All because developers wanted the land more and could make...millions for
everyone. When that happens, you lose everything, your life is reset to be _at
bottom_, and every day is a struggle to get off the bottom rung.

I've been with people so poor that when their friends had some beers they'd
drink so much they'd pass out in a public park and be robbed of everything--by
their friends--even their flip flops--and they'd wake up at noon the next day
and wander barefoot home--whereever that is--with nothing.

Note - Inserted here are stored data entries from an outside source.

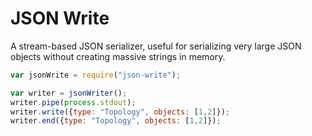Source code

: # JSON Write

A stream-based JSON serializer, useful for serializing very large JSON objects without creating massive strings in memory.

```js
var jsonWrite = require("json-write");

var writer = jsonWriter();
writer.pipe(process.stdout);
writer.write({type: "Topology", objects: [1,2]});
writer.end({type: "Topology", objects: [1,2]});
```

I've seen people so poor they'd steal a bucket with a hole in it, they'd steal
a dog trap to make a chicken coop. Forget about cars or bicycles...they'd
steal a T-shirt or a lighter.

And they are not less moral or more moral, that's their life--screwed over in
an endless cycle, locked into a futile struggle with the system that just does
not let them make forward progress, always huffing it by foot or by bus
because no car, and the bike has a flat.

From the bottom they look up; there are no rungs of the ladder to climb up,
there are only superhuman leaps.

------
shadowtree
Being poor is living in an illegal cellar flat.

Being poor is wiping off the mold from your shoes before putting them on.

Being poor is buying second hand - unironically.

Being poor is working harder than your peers.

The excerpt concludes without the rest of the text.